• _Exercise_: Which lines below hold the word "diff"? Report each one.

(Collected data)
⁂

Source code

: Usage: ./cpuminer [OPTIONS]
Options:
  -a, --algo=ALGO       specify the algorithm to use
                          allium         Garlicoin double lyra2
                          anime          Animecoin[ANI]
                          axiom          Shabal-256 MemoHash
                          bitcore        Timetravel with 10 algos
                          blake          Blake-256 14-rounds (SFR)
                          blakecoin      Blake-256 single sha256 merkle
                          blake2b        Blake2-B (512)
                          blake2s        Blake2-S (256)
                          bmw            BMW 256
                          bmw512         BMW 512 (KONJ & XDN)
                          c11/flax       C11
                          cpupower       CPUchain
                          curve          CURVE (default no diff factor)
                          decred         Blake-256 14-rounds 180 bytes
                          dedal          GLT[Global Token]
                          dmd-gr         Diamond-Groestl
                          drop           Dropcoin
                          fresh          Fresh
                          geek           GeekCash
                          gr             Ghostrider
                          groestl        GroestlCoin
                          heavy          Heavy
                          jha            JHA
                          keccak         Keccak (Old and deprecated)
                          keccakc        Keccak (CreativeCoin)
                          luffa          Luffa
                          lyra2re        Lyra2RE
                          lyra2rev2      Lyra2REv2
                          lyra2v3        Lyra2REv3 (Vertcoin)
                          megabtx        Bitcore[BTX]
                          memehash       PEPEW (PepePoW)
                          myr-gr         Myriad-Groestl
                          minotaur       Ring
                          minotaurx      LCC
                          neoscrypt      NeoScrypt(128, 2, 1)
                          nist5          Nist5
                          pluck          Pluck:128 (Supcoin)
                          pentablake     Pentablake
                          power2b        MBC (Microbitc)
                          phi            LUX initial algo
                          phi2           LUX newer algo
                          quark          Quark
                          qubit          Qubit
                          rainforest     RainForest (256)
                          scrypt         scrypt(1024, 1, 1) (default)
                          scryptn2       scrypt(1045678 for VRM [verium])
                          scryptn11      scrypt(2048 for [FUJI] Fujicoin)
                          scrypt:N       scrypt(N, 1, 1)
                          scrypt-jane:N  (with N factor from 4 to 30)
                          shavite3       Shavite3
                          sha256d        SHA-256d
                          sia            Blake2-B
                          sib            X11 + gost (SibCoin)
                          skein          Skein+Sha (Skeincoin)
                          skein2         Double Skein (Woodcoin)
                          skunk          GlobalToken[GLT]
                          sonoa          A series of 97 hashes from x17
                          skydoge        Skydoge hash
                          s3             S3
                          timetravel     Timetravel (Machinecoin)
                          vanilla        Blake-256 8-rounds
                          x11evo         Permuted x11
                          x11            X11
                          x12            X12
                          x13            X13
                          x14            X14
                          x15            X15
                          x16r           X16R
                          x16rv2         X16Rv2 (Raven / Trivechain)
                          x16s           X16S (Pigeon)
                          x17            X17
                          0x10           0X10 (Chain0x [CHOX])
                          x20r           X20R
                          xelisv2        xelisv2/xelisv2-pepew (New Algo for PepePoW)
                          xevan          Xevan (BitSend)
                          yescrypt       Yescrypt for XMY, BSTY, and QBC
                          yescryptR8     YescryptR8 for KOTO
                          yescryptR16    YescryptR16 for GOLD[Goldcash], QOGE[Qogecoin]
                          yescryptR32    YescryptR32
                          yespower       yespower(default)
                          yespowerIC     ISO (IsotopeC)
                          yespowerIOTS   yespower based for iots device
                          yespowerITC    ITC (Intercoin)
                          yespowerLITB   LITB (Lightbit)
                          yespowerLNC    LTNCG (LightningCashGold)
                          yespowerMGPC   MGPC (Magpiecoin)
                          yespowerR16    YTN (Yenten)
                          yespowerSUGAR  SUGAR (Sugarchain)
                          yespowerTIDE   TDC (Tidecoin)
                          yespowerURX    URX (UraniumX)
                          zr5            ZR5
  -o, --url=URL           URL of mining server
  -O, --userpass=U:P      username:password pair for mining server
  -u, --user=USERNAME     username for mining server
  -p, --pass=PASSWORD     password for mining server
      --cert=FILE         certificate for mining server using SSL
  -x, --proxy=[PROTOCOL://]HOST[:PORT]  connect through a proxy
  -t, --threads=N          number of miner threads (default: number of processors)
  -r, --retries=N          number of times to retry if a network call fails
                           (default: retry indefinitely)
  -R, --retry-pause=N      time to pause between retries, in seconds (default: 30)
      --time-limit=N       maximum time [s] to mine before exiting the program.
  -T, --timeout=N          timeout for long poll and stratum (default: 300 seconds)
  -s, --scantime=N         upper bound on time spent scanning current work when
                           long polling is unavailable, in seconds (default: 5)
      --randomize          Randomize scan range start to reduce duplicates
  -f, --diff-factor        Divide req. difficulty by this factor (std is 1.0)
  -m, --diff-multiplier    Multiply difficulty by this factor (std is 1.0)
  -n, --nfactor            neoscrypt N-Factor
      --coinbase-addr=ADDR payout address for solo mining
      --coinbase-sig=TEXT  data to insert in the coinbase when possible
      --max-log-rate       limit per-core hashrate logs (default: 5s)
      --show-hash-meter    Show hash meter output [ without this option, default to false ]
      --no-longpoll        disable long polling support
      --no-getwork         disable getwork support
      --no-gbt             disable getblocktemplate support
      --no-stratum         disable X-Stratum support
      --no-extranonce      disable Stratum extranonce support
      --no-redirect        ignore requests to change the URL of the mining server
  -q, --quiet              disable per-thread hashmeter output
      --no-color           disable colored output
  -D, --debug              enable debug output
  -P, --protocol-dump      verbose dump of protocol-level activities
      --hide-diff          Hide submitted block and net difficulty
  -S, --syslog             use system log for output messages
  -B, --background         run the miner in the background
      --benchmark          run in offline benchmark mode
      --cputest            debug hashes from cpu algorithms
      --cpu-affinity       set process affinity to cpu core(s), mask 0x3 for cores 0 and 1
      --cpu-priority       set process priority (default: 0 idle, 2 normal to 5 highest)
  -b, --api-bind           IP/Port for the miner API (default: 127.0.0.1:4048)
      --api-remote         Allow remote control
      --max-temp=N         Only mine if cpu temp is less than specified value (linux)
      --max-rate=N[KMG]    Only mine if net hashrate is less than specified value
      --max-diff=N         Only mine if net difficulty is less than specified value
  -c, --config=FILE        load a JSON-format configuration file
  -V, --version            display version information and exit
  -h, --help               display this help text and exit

⁂

• _Solution_:
                          curve          CURVE (default no diff factor)
  -f, --diff-factor        Divide req. difficulty by this factor (std is 1.0)
  -m, --diff-multiplier    Multiply difficulty by this factor (std is 1.0)
      --hide-diff          Hide submitted block and net difficulty
      --max-diff=N         Only mine if net difficulty is less than specified value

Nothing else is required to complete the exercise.